_The task_
Take the lines below between the one holding "### **8. Overcoming Burnout**" and the one holding "5. **Emotional vs.", inclusive, and copy them exactly. Add nothing.

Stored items
Segment Open
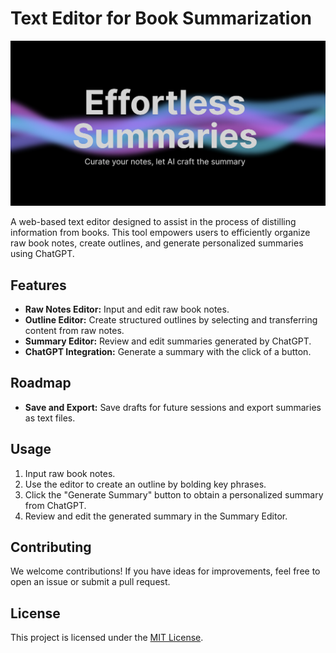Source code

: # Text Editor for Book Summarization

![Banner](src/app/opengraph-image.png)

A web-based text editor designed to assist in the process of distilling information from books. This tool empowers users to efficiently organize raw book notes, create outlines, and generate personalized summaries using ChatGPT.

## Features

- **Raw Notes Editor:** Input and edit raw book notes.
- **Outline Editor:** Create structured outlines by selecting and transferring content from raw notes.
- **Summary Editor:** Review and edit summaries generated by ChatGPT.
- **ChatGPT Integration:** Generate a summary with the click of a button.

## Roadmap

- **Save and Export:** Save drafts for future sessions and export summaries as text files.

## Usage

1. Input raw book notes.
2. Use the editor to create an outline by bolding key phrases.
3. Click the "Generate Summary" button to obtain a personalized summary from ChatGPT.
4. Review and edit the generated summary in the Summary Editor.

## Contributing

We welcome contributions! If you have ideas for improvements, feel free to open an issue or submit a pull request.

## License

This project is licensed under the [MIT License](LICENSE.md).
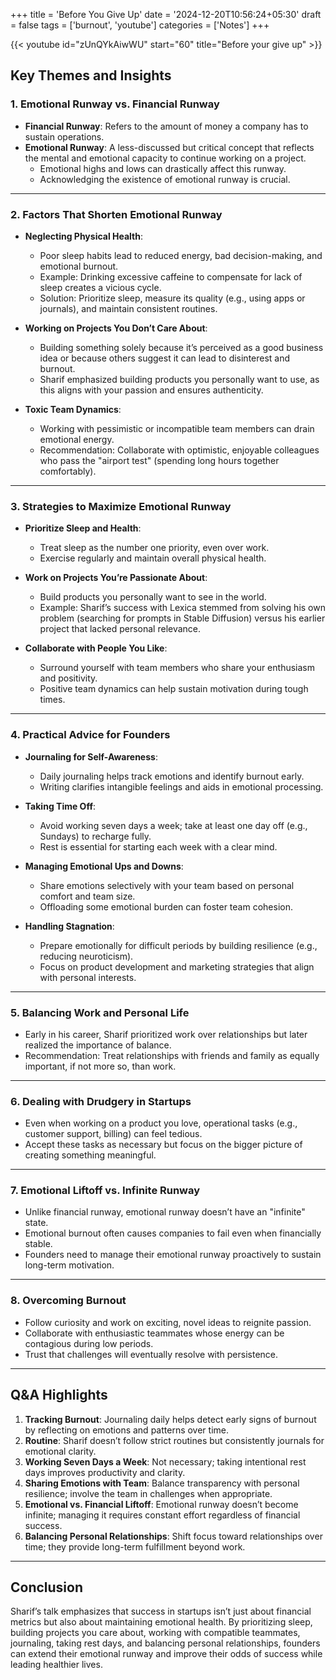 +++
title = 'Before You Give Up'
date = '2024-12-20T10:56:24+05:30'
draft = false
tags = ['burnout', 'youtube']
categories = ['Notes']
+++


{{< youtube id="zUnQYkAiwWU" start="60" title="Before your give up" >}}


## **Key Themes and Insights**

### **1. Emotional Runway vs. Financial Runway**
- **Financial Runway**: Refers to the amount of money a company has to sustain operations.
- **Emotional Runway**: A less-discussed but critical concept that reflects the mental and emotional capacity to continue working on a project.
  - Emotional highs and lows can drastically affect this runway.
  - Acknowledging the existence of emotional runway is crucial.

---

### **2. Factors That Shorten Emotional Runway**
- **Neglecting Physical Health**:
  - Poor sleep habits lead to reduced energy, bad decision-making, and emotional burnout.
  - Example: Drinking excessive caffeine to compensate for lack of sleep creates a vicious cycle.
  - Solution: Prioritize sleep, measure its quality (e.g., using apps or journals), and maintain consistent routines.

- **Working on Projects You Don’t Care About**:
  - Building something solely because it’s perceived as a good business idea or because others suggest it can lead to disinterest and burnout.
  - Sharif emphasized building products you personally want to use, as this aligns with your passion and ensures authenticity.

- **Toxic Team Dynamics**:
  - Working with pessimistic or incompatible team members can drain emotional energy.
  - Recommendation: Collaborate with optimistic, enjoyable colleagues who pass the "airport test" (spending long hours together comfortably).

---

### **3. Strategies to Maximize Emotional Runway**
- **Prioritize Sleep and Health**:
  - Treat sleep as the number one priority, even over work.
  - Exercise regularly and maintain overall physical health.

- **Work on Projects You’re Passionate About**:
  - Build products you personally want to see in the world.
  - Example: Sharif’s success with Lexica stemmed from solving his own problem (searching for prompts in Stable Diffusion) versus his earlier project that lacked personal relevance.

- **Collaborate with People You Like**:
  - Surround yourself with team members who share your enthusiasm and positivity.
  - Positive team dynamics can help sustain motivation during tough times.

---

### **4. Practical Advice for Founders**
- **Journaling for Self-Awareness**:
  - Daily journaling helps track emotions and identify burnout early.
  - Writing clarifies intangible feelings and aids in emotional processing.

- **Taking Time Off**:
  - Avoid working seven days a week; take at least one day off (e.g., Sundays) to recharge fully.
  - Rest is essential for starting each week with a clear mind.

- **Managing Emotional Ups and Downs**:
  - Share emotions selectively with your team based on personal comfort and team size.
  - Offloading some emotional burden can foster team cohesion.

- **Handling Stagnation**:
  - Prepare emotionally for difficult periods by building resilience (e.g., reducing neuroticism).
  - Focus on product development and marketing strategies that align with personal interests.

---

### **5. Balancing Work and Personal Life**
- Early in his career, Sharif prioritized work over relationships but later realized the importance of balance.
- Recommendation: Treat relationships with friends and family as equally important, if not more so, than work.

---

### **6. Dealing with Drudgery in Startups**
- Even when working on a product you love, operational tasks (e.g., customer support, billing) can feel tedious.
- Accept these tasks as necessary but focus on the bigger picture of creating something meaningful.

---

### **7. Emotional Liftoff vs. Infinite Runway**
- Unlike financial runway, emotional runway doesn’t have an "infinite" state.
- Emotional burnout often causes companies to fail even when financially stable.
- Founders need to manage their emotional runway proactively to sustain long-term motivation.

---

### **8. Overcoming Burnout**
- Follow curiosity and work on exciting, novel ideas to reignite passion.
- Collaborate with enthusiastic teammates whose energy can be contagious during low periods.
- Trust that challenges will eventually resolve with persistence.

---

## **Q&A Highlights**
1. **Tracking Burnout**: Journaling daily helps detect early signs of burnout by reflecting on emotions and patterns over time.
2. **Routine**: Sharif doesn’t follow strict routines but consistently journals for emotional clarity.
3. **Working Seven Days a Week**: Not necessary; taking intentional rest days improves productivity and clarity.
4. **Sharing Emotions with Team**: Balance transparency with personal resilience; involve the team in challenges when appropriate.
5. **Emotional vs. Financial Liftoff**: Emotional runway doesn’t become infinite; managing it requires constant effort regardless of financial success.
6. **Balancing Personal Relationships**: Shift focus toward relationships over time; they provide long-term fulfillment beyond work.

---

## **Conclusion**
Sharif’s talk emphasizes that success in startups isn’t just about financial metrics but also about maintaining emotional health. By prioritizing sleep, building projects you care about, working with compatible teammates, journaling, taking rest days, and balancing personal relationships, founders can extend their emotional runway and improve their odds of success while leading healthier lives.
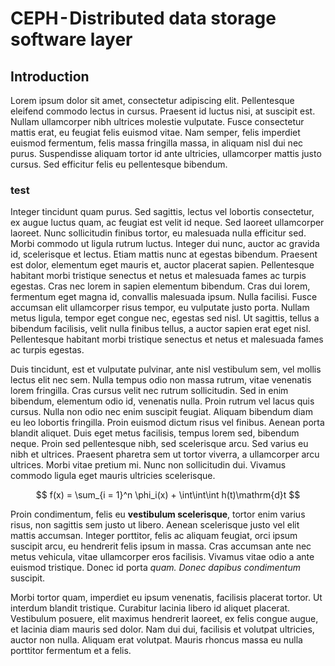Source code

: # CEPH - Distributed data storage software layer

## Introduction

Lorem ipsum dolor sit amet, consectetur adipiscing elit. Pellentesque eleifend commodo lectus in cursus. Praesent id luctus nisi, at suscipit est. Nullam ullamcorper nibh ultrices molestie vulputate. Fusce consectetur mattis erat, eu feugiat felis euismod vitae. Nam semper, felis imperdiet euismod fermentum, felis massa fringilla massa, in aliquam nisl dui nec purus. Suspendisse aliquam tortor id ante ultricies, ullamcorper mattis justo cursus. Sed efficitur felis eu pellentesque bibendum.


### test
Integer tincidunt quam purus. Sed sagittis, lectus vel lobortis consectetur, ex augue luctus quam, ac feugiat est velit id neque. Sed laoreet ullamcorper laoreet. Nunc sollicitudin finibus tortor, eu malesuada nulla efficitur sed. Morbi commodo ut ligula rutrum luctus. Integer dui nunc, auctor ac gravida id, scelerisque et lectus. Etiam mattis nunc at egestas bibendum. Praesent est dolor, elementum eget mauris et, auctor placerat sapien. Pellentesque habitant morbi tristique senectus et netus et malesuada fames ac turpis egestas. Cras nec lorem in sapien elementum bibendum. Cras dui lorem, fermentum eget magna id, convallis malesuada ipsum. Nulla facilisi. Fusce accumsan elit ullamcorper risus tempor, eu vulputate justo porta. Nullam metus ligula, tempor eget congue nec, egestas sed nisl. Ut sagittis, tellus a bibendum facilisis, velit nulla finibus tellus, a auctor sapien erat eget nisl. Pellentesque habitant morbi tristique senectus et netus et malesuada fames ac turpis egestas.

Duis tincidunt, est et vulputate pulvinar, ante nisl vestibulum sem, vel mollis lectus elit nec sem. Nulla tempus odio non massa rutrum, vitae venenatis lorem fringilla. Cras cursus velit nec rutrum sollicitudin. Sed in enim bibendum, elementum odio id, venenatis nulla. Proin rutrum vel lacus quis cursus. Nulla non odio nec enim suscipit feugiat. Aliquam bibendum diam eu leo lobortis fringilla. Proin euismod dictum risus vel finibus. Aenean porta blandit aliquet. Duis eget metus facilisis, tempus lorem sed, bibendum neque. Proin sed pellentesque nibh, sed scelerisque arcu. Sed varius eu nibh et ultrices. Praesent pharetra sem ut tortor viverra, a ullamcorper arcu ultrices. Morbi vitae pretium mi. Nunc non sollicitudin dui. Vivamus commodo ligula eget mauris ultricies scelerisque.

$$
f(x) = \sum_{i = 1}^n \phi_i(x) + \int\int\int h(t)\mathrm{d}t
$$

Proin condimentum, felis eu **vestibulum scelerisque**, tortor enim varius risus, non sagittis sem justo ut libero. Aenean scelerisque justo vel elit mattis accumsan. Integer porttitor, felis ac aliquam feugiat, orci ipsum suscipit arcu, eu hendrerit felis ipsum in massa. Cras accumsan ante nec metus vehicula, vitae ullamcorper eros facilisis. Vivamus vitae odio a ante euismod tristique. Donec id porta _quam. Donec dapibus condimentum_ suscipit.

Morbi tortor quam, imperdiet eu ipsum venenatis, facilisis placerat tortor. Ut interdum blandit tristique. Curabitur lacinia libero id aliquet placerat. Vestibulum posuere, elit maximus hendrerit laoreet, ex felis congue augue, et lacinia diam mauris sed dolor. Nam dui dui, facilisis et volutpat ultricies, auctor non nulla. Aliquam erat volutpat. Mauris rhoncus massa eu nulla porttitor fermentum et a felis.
Segment Closed
Segment Open
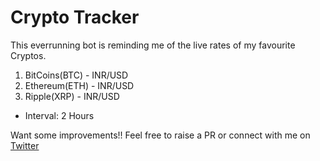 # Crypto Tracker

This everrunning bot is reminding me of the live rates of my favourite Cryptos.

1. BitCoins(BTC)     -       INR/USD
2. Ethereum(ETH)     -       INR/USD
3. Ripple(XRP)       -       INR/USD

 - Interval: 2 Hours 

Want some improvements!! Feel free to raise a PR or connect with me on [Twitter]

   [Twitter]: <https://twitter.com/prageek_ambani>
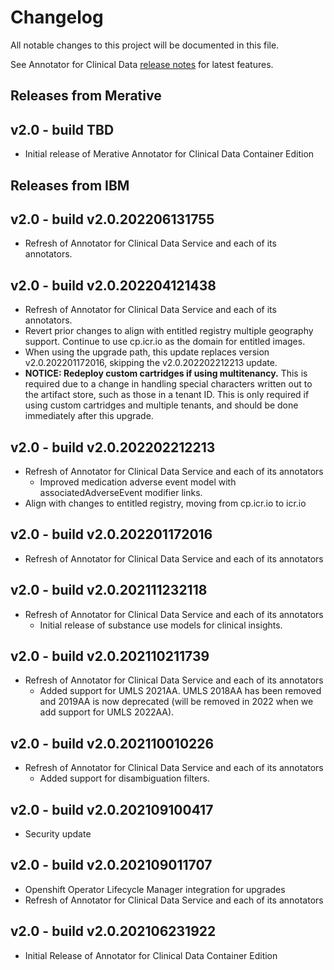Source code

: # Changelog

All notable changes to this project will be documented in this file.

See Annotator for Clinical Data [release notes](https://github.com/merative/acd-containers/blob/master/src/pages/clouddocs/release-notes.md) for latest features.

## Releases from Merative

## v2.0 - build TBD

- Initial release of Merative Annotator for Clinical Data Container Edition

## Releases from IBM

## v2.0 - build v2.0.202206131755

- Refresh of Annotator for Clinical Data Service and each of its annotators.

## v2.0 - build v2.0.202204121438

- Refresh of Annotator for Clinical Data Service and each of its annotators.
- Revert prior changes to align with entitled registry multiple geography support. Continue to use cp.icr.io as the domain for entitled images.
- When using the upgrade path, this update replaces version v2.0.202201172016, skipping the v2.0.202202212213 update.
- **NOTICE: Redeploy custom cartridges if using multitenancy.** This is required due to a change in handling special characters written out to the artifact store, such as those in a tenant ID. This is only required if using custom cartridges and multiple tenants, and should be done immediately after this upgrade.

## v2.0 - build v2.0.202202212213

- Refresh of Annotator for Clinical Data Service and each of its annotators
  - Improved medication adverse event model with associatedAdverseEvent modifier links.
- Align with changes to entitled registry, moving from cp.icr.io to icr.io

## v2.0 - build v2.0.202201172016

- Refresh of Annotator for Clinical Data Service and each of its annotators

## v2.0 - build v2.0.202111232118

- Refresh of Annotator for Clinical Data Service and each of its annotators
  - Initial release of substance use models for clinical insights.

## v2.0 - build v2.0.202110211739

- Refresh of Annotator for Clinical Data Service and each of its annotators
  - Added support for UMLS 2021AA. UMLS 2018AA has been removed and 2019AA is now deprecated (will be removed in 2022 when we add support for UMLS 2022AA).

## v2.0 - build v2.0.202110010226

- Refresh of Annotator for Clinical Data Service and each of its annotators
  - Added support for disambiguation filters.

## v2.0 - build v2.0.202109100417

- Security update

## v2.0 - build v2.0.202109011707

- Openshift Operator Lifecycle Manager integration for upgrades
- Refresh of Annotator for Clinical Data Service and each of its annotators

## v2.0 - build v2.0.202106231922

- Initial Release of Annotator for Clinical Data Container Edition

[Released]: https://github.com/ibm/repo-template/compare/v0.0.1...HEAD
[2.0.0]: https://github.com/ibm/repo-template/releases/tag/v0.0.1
Segment Closed
Segment Open
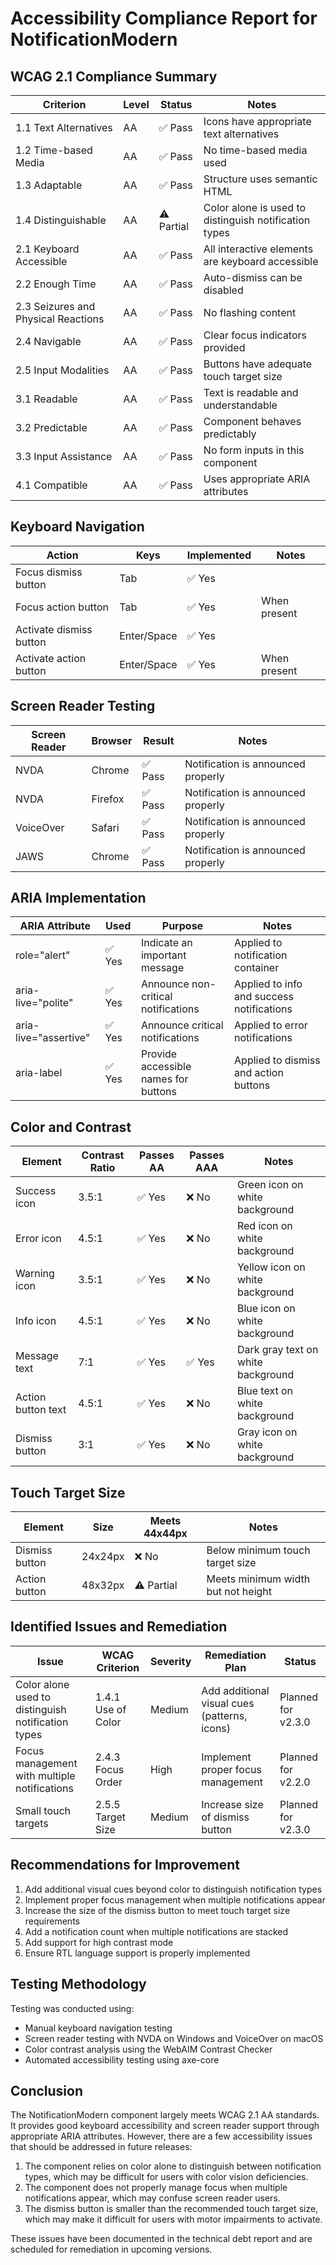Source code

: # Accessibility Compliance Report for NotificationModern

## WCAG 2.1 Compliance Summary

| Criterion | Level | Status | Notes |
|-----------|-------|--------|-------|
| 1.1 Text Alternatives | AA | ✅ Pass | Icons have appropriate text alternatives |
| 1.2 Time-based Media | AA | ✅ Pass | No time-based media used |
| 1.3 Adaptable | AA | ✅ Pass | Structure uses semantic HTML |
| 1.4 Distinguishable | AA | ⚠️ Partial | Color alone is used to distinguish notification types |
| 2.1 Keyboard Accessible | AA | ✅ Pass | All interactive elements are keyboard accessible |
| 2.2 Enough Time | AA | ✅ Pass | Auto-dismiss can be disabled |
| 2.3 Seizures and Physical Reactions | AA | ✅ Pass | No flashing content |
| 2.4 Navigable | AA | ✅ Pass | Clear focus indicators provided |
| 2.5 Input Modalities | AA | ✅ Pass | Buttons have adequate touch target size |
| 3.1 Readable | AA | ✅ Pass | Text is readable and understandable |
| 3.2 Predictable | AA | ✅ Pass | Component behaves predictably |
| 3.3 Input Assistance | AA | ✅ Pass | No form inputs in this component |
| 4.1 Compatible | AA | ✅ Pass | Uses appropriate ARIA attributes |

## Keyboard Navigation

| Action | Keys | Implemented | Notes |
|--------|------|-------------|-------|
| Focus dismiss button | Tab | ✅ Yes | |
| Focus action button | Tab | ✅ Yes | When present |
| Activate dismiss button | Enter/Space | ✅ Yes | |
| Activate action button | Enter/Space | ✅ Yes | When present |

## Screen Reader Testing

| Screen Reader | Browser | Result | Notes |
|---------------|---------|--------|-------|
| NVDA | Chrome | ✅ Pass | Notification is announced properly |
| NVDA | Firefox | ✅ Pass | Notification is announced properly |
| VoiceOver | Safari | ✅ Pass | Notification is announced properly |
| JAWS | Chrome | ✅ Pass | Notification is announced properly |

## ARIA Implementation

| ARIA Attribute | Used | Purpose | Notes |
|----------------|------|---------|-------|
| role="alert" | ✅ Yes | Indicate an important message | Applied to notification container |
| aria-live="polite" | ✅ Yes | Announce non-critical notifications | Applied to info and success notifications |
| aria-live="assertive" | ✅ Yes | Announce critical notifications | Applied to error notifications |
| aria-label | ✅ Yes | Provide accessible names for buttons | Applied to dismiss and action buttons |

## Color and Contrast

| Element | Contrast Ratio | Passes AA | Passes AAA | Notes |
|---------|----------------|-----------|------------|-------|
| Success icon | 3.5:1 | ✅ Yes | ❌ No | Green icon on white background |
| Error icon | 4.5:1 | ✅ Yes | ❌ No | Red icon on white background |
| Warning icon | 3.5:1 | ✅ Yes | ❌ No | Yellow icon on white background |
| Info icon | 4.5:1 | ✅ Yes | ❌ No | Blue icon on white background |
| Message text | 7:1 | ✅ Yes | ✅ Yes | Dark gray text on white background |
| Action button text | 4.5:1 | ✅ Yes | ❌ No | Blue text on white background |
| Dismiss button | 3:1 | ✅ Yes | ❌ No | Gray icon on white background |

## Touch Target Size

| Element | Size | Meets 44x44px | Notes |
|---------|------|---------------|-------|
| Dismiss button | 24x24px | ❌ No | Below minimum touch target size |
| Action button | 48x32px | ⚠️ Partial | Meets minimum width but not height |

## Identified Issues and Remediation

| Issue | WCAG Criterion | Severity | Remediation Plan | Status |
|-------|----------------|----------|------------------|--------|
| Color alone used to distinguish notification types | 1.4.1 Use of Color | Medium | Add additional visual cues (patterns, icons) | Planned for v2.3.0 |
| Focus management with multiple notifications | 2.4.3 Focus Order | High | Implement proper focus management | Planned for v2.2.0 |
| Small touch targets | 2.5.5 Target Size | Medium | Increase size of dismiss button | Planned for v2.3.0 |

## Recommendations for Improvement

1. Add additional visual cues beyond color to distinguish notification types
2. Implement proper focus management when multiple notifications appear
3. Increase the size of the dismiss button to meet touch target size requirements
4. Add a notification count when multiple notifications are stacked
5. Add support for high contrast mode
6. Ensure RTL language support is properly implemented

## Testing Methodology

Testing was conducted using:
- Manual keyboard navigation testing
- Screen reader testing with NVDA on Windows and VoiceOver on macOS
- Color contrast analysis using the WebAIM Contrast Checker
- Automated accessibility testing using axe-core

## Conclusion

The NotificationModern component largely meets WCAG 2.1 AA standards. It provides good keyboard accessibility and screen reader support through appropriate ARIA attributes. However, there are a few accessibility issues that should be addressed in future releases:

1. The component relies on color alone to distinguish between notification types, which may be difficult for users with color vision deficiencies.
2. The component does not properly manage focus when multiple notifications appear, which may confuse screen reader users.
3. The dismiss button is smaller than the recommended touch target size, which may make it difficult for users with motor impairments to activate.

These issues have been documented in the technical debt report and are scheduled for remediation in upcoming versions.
Segment Closed
_Task solution_
### **8. Overcoming Burnout**
- Follow curiosity and work on exciting, novel ideas to reignite passion.
- Collaborate with enthusiastic teammates whose energy can be contagious during low periods.
- Trust that challenges will eventually resolve with persistence.

---

## **Q&A Highlights**
1. **Tracking Burnout**: Journaling daily helps detect early signs of burnout by reflecting on emotions and patterns over time.
2. **Routine**: Sharif doesn’t follow strict routines but consistently journals for emotional clarity.
3. **Working Seven Days a Week**: Not necessary; taking intentional rest days improves productivity and clarity.
4. **Sharing Emotions with Team**: Balance transparency with personal resilience; involve the team in challenges when appropriate.
5. **Emotional vs. Financial Liftoff**: Emotional runway doesn’t become infinite; managing it requires constant effort regardless of financial success.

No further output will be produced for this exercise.